- IATA: none; ICAO: none; FAA LID: 25A;

Summary
- Airport type: Public
- Owner: Pat McMinn
- Serves: Weaver, Alabama
- Elevation AMSL: 680 ft / 207 m
- Coordinates: 33°44′24″N 085°49′33″W﻿ / ﻿33.74000°N 85.82583°W
- Interactive map of McMinn Airport

Runways
| Direction | Length |  | Surface |
| ft | m |
| 8/26 | 2,650 | 808 | Asphalt |

Statistics (1998)
- Aircraft operations: 6,420
- Based aircraft: 24
- Source: Federal Aviation Administration

= McMinn Airport =

McMinn Airport was a privately owned public-use airport located one nautical mile (1.85 km) southwest of the central business district of Weaver, a city in Calhoun County, Alabama, United States.

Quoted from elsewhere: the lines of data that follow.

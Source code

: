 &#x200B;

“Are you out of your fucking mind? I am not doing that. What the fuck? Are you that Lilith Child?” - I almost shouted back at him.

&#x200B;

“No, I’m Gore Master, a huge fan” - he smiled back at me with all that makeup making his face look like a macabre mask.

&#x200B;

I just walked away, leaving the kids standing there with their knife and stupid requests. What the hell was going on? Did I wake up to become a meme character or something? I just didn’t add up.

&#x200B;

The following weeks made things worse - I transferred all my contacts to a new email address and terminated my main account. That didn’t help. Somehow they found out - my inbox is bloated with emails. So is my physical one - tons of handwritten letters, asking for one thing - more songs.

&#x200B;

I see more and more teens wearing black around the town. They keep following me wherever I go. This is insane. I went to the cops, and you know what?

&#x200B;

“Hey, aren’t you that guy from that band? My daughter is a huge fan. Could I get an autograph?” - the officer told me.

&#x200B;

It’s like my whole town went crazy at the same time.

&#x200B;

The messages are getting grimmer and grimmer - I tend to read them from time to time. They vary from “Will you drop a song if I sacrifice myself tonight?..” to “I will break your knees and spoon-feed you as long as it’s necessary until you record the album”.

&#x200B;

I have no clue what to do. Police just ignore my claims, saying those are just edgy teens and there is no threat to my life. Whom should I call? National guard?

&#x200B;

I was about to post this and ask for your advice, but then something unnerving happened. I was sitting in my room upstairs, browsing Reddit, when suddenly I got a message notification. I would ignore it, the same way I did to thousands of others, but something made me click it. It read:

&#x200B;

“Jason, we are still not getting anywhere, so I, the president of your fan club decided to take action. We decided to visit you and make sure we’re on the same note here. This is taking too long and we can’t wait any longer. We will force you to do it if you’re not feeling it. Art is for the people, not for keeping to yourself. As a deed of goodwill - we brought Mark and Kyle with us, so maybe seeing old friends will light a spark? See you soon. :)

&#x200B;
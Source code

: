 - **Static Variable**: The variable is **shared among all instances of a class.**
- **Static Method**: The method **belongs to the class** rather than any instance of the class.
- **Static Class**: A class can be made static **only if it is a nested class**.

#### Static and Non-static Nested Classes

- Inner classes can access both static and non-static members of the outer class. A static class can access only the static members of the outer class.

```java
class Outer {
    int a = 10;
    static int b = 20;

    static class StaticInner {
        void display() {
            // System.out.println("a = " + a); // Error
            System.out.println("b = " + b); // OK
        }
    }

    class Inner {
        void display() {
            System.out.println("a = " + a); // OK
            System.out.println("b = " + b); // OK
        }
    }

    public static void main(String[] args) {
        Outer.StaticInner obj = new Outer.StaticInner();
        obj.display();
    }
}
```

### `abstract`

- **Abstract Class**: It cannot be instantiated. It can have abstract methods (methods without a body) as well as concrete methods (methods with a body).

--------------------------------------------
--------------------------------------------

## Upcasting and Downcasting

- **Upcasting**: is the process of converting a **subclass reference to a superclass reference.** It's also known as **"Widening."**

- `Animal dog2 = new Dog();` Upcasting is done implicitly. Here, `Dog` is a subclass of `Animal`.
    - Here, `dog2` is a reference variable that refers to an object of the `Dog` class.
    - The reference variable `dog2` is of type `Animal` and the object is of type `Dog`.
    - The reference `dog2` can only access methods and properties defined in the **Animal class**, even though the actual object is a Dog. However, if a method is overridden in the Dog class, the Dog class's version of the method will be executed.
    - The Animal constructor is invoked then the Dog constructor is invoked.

== Facilities and aircraft ==
McMinn Airport covers an area of 20 acre at an elevation of 680 feet (207 m) above mean sea level. It has one runway designated 8/26 with an asphalt surface measuring 2,650 by 30 feet (808 x 9 m).

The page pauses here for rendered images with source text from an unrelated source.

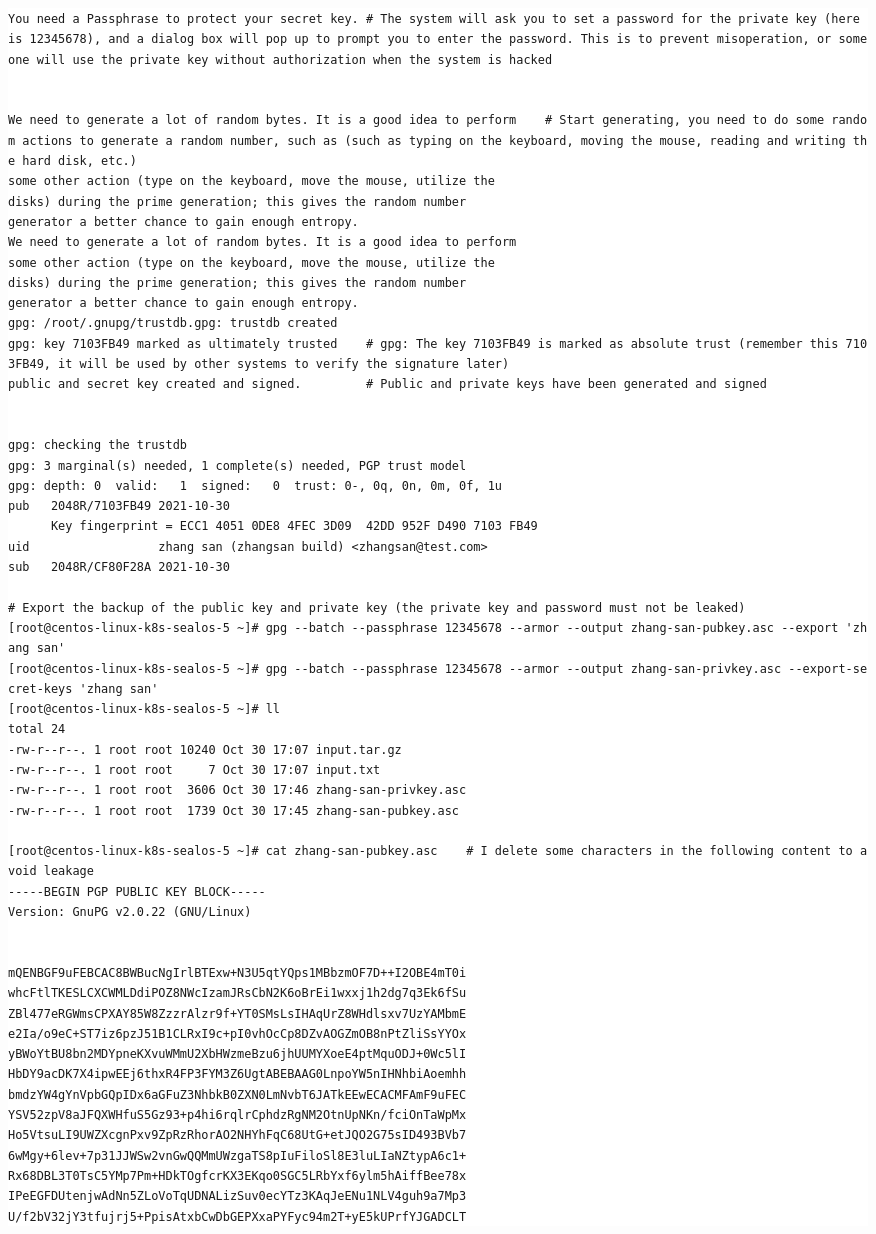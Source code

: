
 ```
You need a Passphrase to protect your secret key. # The system will ask you to set a password for the private key (here is 12345678), and a dialog box will pop up to prompt you to enter the password. This is to prevent misoperation, or someone will use the private key without authorization when the system is hacked


We need to generate a lot of random bytes. It is a good idea to perform    # Start generating, you need to do some random actions to generate a random number, such as (such as typing on the keyboard, moving the mouse, reading and writing the hard disk, etc.)
some other action (type on the keyboard, move the mouse, utilize the
disks) during the prime generation; this gives the random number
generator a better chance to gain enough entropy.
We need to generate a lot of random bytes. It is a good idea to perform
some other action (type on the keyboard, move the mouse, utilize the
disks) during the prime generation; this gives the random number
generator a better chance to gain enough entropy.
gpg: /root/.gnupg/trustdb.gpg: trustdb created
gpg: key 7103FB49 marked as ultimately trusted    # gpg: The key 7103FB49 is marked as absolute trust (remember this 7103FB49, it will be used by other systems to verify the signature later)
public and secret key created and signed.         # Public and private keys have been generated and signed


gpg: checking the trustdb
gpg: 3 marginal(s) needed, 1 complete(s) needed, PGP trust model
gpg: depth: 0  valid:   1  signed:   0  trust: 0-, 0q, 0n, 0m, 0f, 1u
pub   2048R/7103FB49 2021-10-30
      Key fingerprint = ECC1 4051 0DE8 4FEC 3D09  42DD 952F D490 7103 FB49
uid                  zhang san (zhangsan build) <zhangsan@test.com>
sub   2048R/CF80F28A 2021-10-30

# Export the backup of the public key and private key (the private key and password must not be leaked)
[root@centos-linux-k8s-sealos-5 ~]# gpg --batch --passphrase 12345678 --armor --output zhang-san-pubkey.asc --export 'zhang san'
[root@centos-linux-k8s-sealos-5 ~]# gpg --batch --passphrase 12345678 --armor --output zhang-san-privkey.asc --export-secret-keys 'zhang san'
[root@centos-linux-k8s-sealos-5 ~]# ll
total 24
-rw-r--r--. 1 root root 10240 Oct 30 17:07 input.tar.gz
-rw-r--r--. 1 root root     7 Oct 30 17:07 input.txt
-rw-r--r--. 1 root root  3606 Oct 30 17:46 zhang-san-privkey.asc
-rw-r--r--. 1 root root  1739 Oct 30 17:45 zhang-san-pubkey.asc

[root@centos-linux-k8s-sealos-5 ~]# cat zhang-san-pubkey.asc    # I delete some characters in the following content to avoid leakage
-----BEGIN PGP PUBLIC KEY BLOCK-----
Version: GnuPG v2.0.22 (GNU/Linux)


mQENBGF9uFEBCAC8BWBucNgIrlBTExw+N3U5qtYQps1MBbzmOF7D++I2OBE4mT0i
whcFtlTKESLCXCWMLDdiPOZ8NWcIzamJRsCbN2K6oBrEi1wxxj1h2dg7q3Ek6fSu
ZBl477eRGWmsCPXAY85W8ZzzrAlzr9f+YT0SMsLsIHAqUrZ8WHdlsxv7UzYAMbmE
e2Ia/o9eC+ST7iz6pzJ51B1CLRxI9c+pI0vhOcCp8DZvAOGZmOB8nPtZliSsYYOx
yBWoYtBU8bn2MDYpneKXvuWMmU2XbHWzmeBzu6jhUUMYXoeE4ptMquODJ+0Wc5lI
HbDY9acDK7X4ipwEEj6thxR4FP3FYM3Z6UgtABEBAAG0LnpoYW5nIHNhbiAoemhh
bmdzYW4gYnVpbGQpIDx6aGFuZ3NhbkB0ZXN0LmNvbT6JATkEEwECACMFAmF9uFEC
YSV52zpV8aJFQXWHfuS5Gz93+p4hi6rqlrCphdzRgNM2OtnUpNKn/fciOnTaWpMx
Ho5VtsuLI9UWZXcgnPxv9ZpRzRhorAO2NHYhFqC68UtG+etJQO2G75sID493BVb7
6wMgy+6lev+7p31JJWSw2vnGwQQMmUWzgaTS8pIuFiloSl8E3luLIaNZtypA6c1+
Rx68DBL3T0TsC5YMp7Pm+HDkTOgfcrKX3EKqo0SGC5LRbYxf6ylm5hAiffBee78x
IPeEGFDUtenjwAdNn5ZLoVoTqUDNALizSuv0ecYTz3KAqJeENu1NLV4guh9a7Mp3
U/f2bV32jY3tfujrj5+PpisAtxbCwDbGEPXxaPYFyc94m2T+yE5kUPrfYJGADCLT
```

For the 12-month period ending May 12, 1998, the airport had 6,420 aircraft operations, an average of 17 per day, all general aviation. At that time there were 24 aircraft based at this airport: 100% single-engine.

This airport has since been closed. It is no longer listed as active with the FAA, and the runway clearly has the closed "X" marks on it.